3. 近所のリサイクルショップで売れ筋リサーチを30分行う
ブックオフ・ハードオフ・セカンドストリート等に出向き、ゲームソフト・小型家電コーナーを回る。店頭の価格をメモしながら、メルカリのアプリで同一商品を検索し「売り切れ」フィルターで実際の成約価格を確認する。店頭価格 < メルカリ成約価格 になっている商品が仕入れ候補になる。最初は「見るだけ」でいい。脊髄反射で仕入れない。
4. 仕入れ管理シートを作って初日から記録する
Googleスプレッドシートで「仕入れ日・商品名・仕入れ値・出品価格・成約価格・実利益」の6項目を記録する列を作る。最初から記録する習慣をつけないと、何が儲かって何が損だったかが分からなくなり、改善ができない。月の利益計算も確定申告も、この記録が土台になる。
5. 月の仕入れ上限予算を決めて守る
副業開始直後は「仕入れ資金の上限を月5,000〜1万円まで」と決めて厳守する。売れないリスクが未知数な段階で大量仕入れをすると、在庫が積み上がって資金が回らなくなる。利益が出た月だけ予算を少しずつ拡大するのが安全な拡大戦略だ。
まとめ
メルカリせどりは、正しい手順を踏めば初期費用を抑えながら月1万円を目指せる副業の一つだ。ただし「誰でも簡単に稼げる」という性質ではなく、リサーチ精度・在庫リスク管理・税務対応の3点が土台になる。要点を整理する。

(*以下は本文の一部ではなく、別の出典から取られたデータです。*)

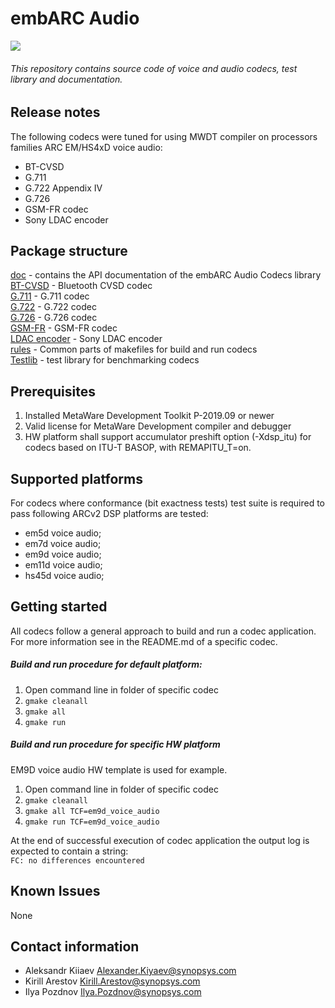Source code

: embARC Audio
=====
![](https://embarc.org/images/icons/icon_audio.jpg)  
###### This repository contains source code of voice and audio codecs, test library and documentation.
## Release notes
The following codecs were tuned for using MWDT compiler on processors families ARC EM/HS4xD voice audio:
- BT-CVSD
- G.711  
- G.722 Appendix IV
- G.726
- GSM-FR codec
- Sony LDAC encoder

## Package structure
[doc](/doc) - contains the API documentation of the embARC Audio Codecs library  
[BT-CVSD](/cvsd) - Bluetooth CVSD codec  
[G.711](/g711) - G.711 codec  
[G.722](/g722) - G.722 codec  
[G.726](/g726) - G.726 codec  
[GSM-FR](/gsm_fr) - GSM-FR codec  
[LDAC encoder](/ldac_encoder) - Sony LDAC encoder  
[rules](/rules) - Common parts of makefiles for build and run codecs  
[Testlib](/testlib) - test library for benchmarking codecs  

## Prerequisites
1. Installed MetaWare Development Toolkit P-2019.09 or newer 
2. Valid license for MetaWare Development compiler and debugger
3. HW platform shall support accumulator preshift option (-Xdsp_itu) for codecs based on ITU-T BASOP, with REMAPITU_T=on.

## Supported platforms
For codecs where conformance (bit exactness tests) test suite is required to pass following ARCv2 DSP platforms are tested:
* em5d voice audio;
* em7d voice audio;
* em9d voice audio;
* em11d voice audio;
* hs45d voice audio;  

## Getting started
All codecs follow a general approach to build and run a codec application. For more information see in the README.md of a specific codec.
#####  Build and run procedure for default platform:
1. Open command line in folder of specific codec
2. `gmake cleanall`
3. `gmake all`
4. `gmake run`  

##### Build and run procedure for specific HW platform
EM9D voice audio HW template is used for example.
1. Open command line in folder of specific codec
2. `gmake cleanall`
3. `gmake all TCF=em9d_voice_audio`
4. `gmake run TCF=em9d_voice_audio`

At the end of successful execution of codec application the output log is expected to contain a string:  
`FC: no differences encountered`
## Known Issues
None

## Contact information
* Aleksandr Kiiaev <Alexander.Kiyaev@synopsys.com>
* Kirill Arestov <Kirill.Arestov@synopsys.com>
* Ilya Pozdnov <Ilya.Pozdnov@synopsys.com>
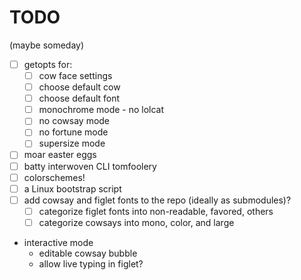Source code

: # TODO

(maybe someday)

- [ ] getopts for:
  - [ ] cow face settings
  - [ ] choose default cow
  - [ ] choose default font
  - [ ] monochrome mode - no lolcat
  - [ ] no cowsay mode
  - [ ] no fortune mode
  - [ ] supersize mode
- [ ] moar easter eggs
- [ ] batty interwoven CLI tomfoolery
- [ ] colorschemes!
- [ ] a Linux bootstrap script
- [ ] add cowsay and figlet fonts to the repo (ideally as submodules)?
  - [ ] categorize figlet fonts into non-readable, favored, others
  - [ ] categorize cowsays into mono, color, and large
- interactive mode
  - editable cowsay bubble
  - allow live typing in figlet?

- 利益は「販売価格 − 仕入れ値 − 手数料10% − 送料」で計算
- 月1万円達成には週2〜3件の成立が一つの目安(1件あたり利益1,000〜1,500円想定)
- 最初の出品は自宅不用品で流れを体験してから仕入れに移行する
- 仕入れ管理シートと月上限予算の設定が継続の鍵
- 年間20万円超の利益が出たら確定申告が必要
まず自宅の不用品を3点出品するところから始める。それだけでも出品から発送までの感覚が掴め、仕入れ判断の精度が格段に上がる。